DIRECTIONS:
Your job is to return every line of the listing holding the string "this".
═════ RAW DATA
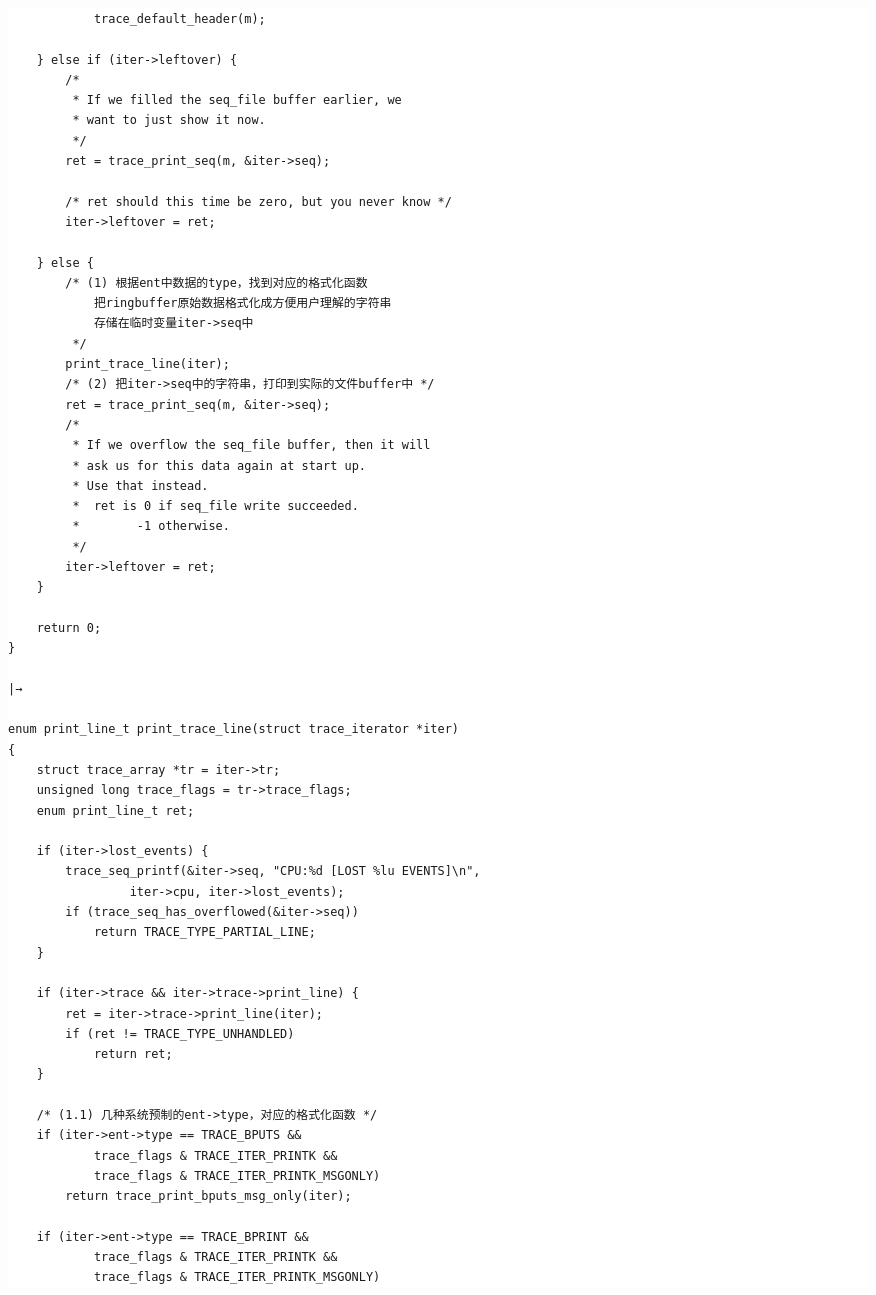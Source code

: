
 ```
			trace_default_header(m);

	} else if (iter->leftover) {
		/*
		 * If we filled the seq_file buffer earlier, we
		 * want to just show it now.
		 */
		ret = trace_print_seq(m, &iter->seq);

		/* ret should this time be zero, but you never know */
		iter->leftover = ret;

	} else {
	    /* (1) 根据ent中数据的type，找到对应的格式化函数
	        把ringbuffer原始数据格式化成方便用户理解的字符串
	        存储在临时变量iter->seq中
	     */
		print_trace_line(iter);
		/* (2) 把iter->seq中的字符串，打印到实际的文件buffer中 */
		ret = trace_print_seq(m, &iter->seq);
		/*
		 * If we overflow the seq_file buffer, then it will
		 * ask us for this data again at start up.
		 * Use that instead.
		 *  ret is 0 if seq_file write succeeded.
		 *        -1 otherwise.
		 */
		iter->leftover = ret;
	}

	return 0;
}

|→

enum print_line_t print_trace_line(struct trace_iterator *iter)
{
	struct trace_array *tr = iter->tr;
	unsigned long trace_flags = tr->trace_flags;
	enum print_line_t ret;

	if (iter->lost_events) {
		trace_seq_printf(&iter->seq, "CPU:%d [LOST %lu EVENTS]\n",
				 iter->cpu, iter->lost_events);
		if (trace_seq_has_overflowed(&iter->seq))
			return TRACE_TYPE_PARTIAL_LINE;
	}

	if (iter->trace && iter->trace->print_line) {
		ret = iter->trace->print_line(iter);
		if (ret != TRACE_TYPE_UNHANDLED)
			return ret;
	}

    /* (1.1) 几种系统预制的ent->type，对应的格式化函数 */
	if (iter->ent->type == TRACE_BPUTS &&
			trace_flags & TRACE_ITER_PRINTK &&
			trace_flags & TRACE_ITER_PRINTK_MSGONLY)
		return trace_print_bputs_msg_only(iter);

	if (iter->ent->type == TRACE_BPRINT &&
			trace_flags & TRACE_ITER_PRINTK &&
			trace_flags & TRACE_ITER_PRINTK_MSGONLY)
```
══════════
SOLUTION:
		/* ret should this time be zero, but you never know */
		 * ask us for this data again at start up.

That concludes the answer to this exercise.